# Logistic Regression

The requirement is to use Neural Network models to predict the traffic demand given the historical data. In this case I am using a single **Logistic Regression Model** with **1 hidden layer**.

First, we need to import all the libraries that we are going to need to complete the task.
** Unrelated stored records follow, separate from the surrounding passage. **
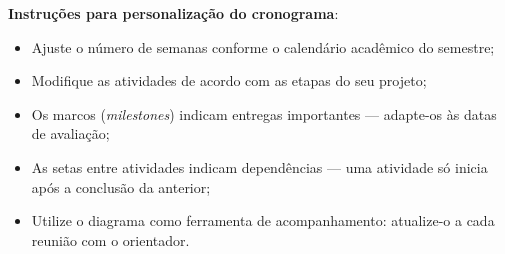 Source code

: \documentclass[
    12pt,                %
    openright,           %
    oneside,             %
    a4paper,             %
    english,             %
    brazil               %
]{abntex2}
\begin{document}
\textbf{Instruções para personalização do cronograma}:
\begin{itemize}
    \item Ajuste o número de semanas conforme o calendário acadêmico do semestre;
    \item Modifique as atividades de acordo com as etapas do seu projeto;
    \item Os marcos (\textit{milestones}) indicam entregas importantes --- adapte-os às datas de avaliação;
    \item As setas entre atividades indicam dependências --- uma atividade só inicia após a conclusão da anterior;
    \item Utilize o diagrama como ferramenta de acompanhamento: atualize-o a cada reunião com o orientador.
\end{itemize}

\postextual

%
%
%


%
%
%

%
%
%
\end{document}
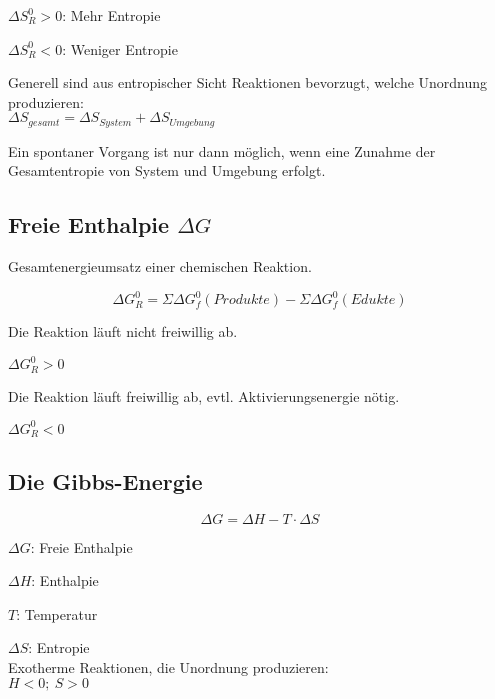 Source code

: \begin{definition}[Entropieänderung]
	$\Delta S^0_R > 0$: Mehr Entropie
	
	$\Delta S^0_R < 0$: Weniger Entropie
\end{definition}

Generell sind aus entropischer Sicht Reaktionen bevorzugt, welche Unordnung produzieren: \\
$\Delta S_{gesamt} = \Delta S_{System} + \Delta S_{Umgebung}$

Ein spontaner Vorgang ist nur dann möglich, wenn eine Zunahme der Gesamtentropie von System und Umgebung erfolgt.


\subsection{Freie Enthalpie $\Delta G$}

Gesamtenergieumsatz einer chemischen Reaktion.

{\large
	\begin{equation}
		\Delta G^0_R = \Sigma \Delta G^0_f (Produkte) - \Sigma \Delta G^0_f (Edukte)
	\end{equation}
}

\begin{definition}
	Die Reaktion läuft nicht freiwillig ab.
	
	$\Delta G^0_R > 0$
\end{definition}

\begin{definition}
	Die Reaktion läuft freiwillig ab, evtl. Aktivierungsenergie nötig.
	
	$\Delta G^0_R < 0$
\end{definition}

\subsection{Die Gibbs-Energie}

{\large
	\begin{equation}
		\Delta G = \Delta H - T\cdot \Delta S
	\end{equation}
}

$\Delta G$: Freie Enthalpie

$\Delta H$: Enthalpie

$T$: Temperatur

$\Delta S$: Entropie \\

Exotherme Reaktionen, die Unordnung produzieren: \\ $H<0; \ S>0$
\\

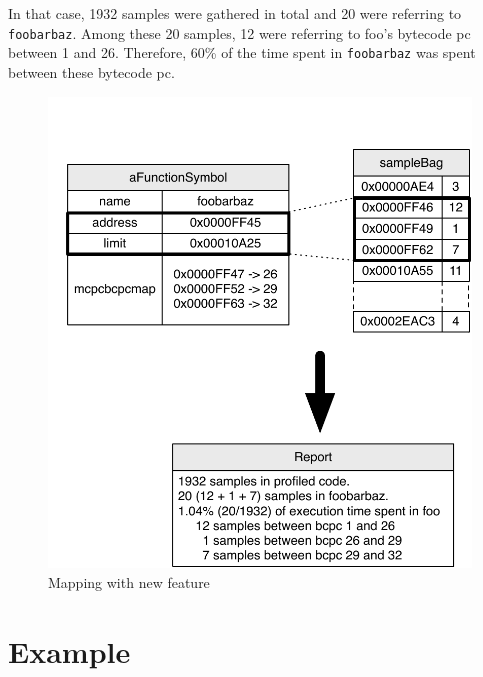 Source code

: \documentclass[10pt,preprint,nonatbib]{sigplanconf}
\newcommand{\ct}{\lstinline[backgroundcolor=\color{white},basicstyle=\small\ttfamily]}
\begin{document}
In that case, 1932 samples were gathered in total and 20 were referring to \ct{foobarbaz}. Among these 20 samples, 12 were referring to foo's bytecode pc between 1 and 26. Therefore, 60\% of the time spent in \ct{foobarbaz} was spent between these bytecode pc.


 \begin{figure}[!htp]
     \begin{center}
         \includegraphics[width=1.0\linewidth]{NewMapping}
         \caption{Mapping with new feature}
         \label{fig:NewMapping}
     \end{center}
 \end{figure}
 

\section{Example}
\end{document}
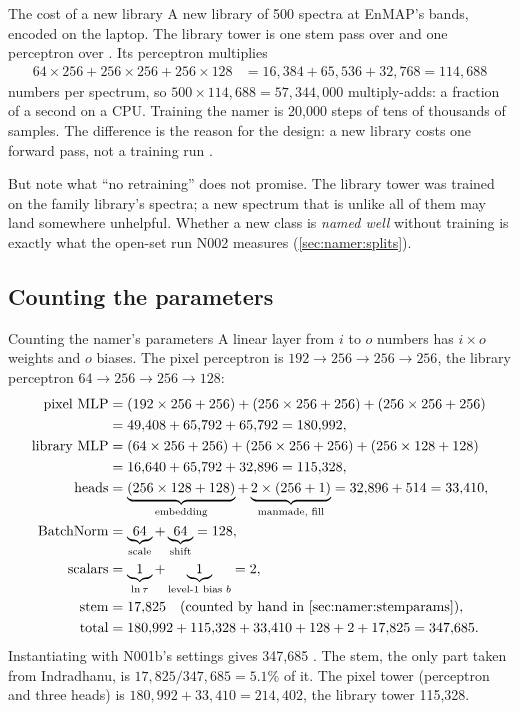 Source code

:\begin{worked}[label={we:namer:newlib}]{The cost of a new library}
A new library of 500 spectra at EnMAP's bands, encoded on the laptop. The library tower is one stem pass over
 and one perceptron over . Its perceptron multiplies
\begin{align*}
64\times256+256\times256+256\times128 &= 16{,}384+65{,}536+32{,}768 = 114{,}688
\end{align*}
numbers per spectrum, so $500\times114{,}688=57{,}344{,}000$ multiply-adds: a fraction of a second on a CPU. Training
the namer is 20,000 steps of tens of thousands of samples. The difference is the reason for the design: a new library
costs one forward pass, not a training run \tagC.
\end{worked}

But note what ``no retraining'' does not promise. The library tower was trained on the family library's spectra; a new
spectrum that is unlike all of them may land somewhere unhelpful. Whether a new class is \emph{named well} without
training is exactly what the open-set run N002 measures (\cref{sec:namer:splits}).

\subsection{Counting the parameters}

\begin{worked}[label={we:namer:params}]{Counting the namer's parameters}
A linear layer from $i$ to $o$ numbers has $i\times o$ weights and $o$ biases. The pixel perceptron is
$192\to256\to256\to256$, the library perceptron $64\to256\to256\to128$:
\begin{align*}
\text{pixel MLP} &= (192\times256+256)+(256\times256+256)+(256\times256+256)\\
&= 49{,}408+65{,}792+65{,}792 = 180{,}992,\\
\text{library MLP} &= (64\times256+256)+(256\times256+256)+(256\times128+128)\\
&= 16{,}640+65{,}792+32{,}896 = 115{,}328,\\
\text{heads} &= \underbrace{(256\times128+128)}_{\text{embedding}}+\underbrace{2\times(256+1)}_{\text{manmade, fill}}
 = 32{,}896+514 = 33{,}410,\\
\text{BatchNorm} &= \underbrace{64}_{\text{scale}}+\underbrace{64}_{\text{shift}} = 128,\\
\text{scalars} &= \underbrace{1}_{\ln\tau}+\underbrace{1}_{\text{level-1 bias }b} = 2,\\
\text{stem} &= 17{,}825 \quad\text{(counted by hand in \cref{sec:namer:stemparams})},\\
\text{total} &= 180{,}992+115{,}328+33{,}410+128+2+17{,}825 = 347{,}685 .
\end{align*}
Instantiating  with N001b's settings gives 347,685 \tagC. The stem, the only part taken from
Indradhanu, is $17{,}825/347{,}685=5.1\%$ of it. The pixel tower (perceptron and three heads) is
$180{,}992+33{,}410=214{,}402$, the library tower 115,328.
\end{worked}

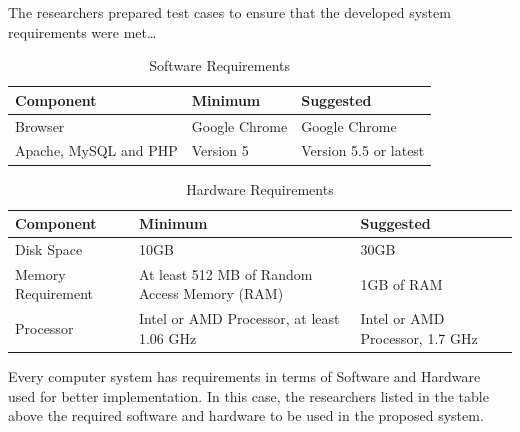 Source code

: The researchers prepared test cases to ensure that the developed system requirements were met…

\begin{table}[H]
	\centering
	\caption{Software Requirements}
	\begin{tabular}{ | C{4cm} | C{6cm} | C{4cm} |} 
		\hline
		Component & Minimum	& Suggested \\
		\hline
		Browser & Google Chrome & Google Chrome \\
		\hline
		Apache, MySQL  and PHP	& Version 5 & Version 5.5 or latest \\
		\hline
		
	\end{tabular}
\end{table}

\begin{table}[H]
	\centering
	\caption{Hardware Requirements}
	\begin{tabular}{ | C{4cm} | C{6cm} | C{4cm} |} 
		\hline
		Component & Minimum	& Suggested \\
		\hline
		Disk Space & 10GB & 30GB \\
		\hline
		Memory Requirement & At least 512 MB of Random Access Memory (RAM) & 1GB of RAM \\
		\hline
		Processor &	Intel or AMD Processor, at least 1.06 GHz	& Intel or AMD Processor, 1.7 GHz \\
		\hline
	\end{tabular}
\end{table}

Every computer system has requirements in terms of Software and Hardware used for better implementation. In this case, the researchers listed in the table above the required software and hardware to be used in the proposed system.


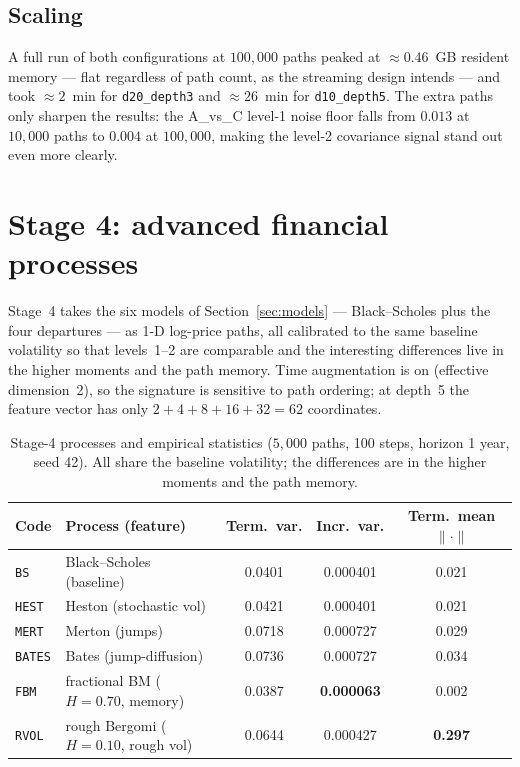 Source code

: \documentclass[11pt]{article}
\newcommand{\code}[1]{\texttt{#1}}
\begin{document}
\subsection{Scaling}
A full run of both configurations at $100{,}000$ paths peaked at
$\approx 0.46$~GB resident memory --- flat regardless of path count, as the
streaming design intends --- and took $\approx 2$~min for \code{d20\_depth3} and
$\approx 26$~min for \code{d10\_depth5}. The extra paths only sharpen the results:
the A\_vs\_C level-1 noise floor falls from $0.013$ at $10{,}000$ paths to $0.004$
at $100{,}000$, making the level-2 covariance signal stand out even more clearly.

\section{Stage 4: advanced financial processes}
Stage~4 takes the six models of Section~\ref{sec:models} --- Black--Scholes plus
the four departures --- as 1-D log-price paths, all calibrated to the same baseline
volatility so that levels~1--2 are comparable and the interesting differences live
in the higher moments and the path memory. Time augmentation is on (effective
dimension~2), so the signature is sensitive to path ordering; at depth~5 the
feature vector has only $2+4+8+16+32=62$ coordinates.

\begin{table}[H]
\centering
\caption{Stage-4 processes and empirical statistics ($5{,}000$ paths, 100 steps,
horizon 1 year, seed 42). All share the baseline volatility; the differences are in
the higher moments and the path memory.}
\renewcommand{\arraystretch}{1.15}
\begin{tabular}{@{}llccc@{}}
\toprule
Code & Process (feature) & Term.\ var. & Incr.\ var. & Term.\ mean $\|\cdot\|$ \\
\midrule
\code{BS}    & Black--Scholes (baseline)        & 0.0401 & 0.000401 & 0.021 \\
\code{HEST}  & Heston (stochastic vol)          & 0.0421 & 0.000401 & 0.021 \\
\code{MERT}  & Merton (jumps)                   & 0.0718 & 0.000727 & 0.029 \\
\code{BATES} & Bates (jump-diffusion)           & 0.0736 & 0.000727 & 0.034 \\
\code{FBM}   & fractional BM ($H{=}0.70$, memory)& 0.0387 & \textbf{0.000063} & 0.002 \\
\code{RVOL}  & rough Bergomi ($H{=}0.10$, rough vol)& 0.0644 & 0.000427 & \textbf{0.297} \\
\bottomrule
\end{tabular}
\end{table}
\end{document}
As a library, we will be using **pyTorch**. Also, for the data preprocessing we are using **numpy**, and for the visualization we will be using **pyplot**.

In [1]:
import numpy as np
import torch
import torchvision
import torch.nn as nn
import torch.nn.functional as F
from torch.utils.data import DataLoader
from torch.utils.data import TensorDataset
import matplotlib.pyplot as plt

## Data Preprocessing

### Importing Training Data

In [5]:
train = np.load('train.npz')
input_train = train['x'] #feature matrix
label_train = train['y'] #label matrix
location_train = train['locations'] #location matrix### Importing Valuation Data
times_train = train['times'] #time matrix

### Importing Valuation Data

In [6]:
val = np.load('val.npz')
input_val = val['x'] #feature matrix
label_val = val['y'] #label matrix
location_val = val['locations'] #location matrix
times_val = val['times'] #time matrix

### Importing Testing Data

In [7]:
test = np.load('test.npz')
input_test = test['x'] #feature matrix
location_test = test['locations'] #location matrix
times_test = test['times'] #time matrix

## Changing from NumPy Arrays into Tensors

Here we are creating tensors from numpy arrays

In [8]:
inputs_train = torch.from_numpy(input_train)
labels_train = torch.from_numpy(label_train)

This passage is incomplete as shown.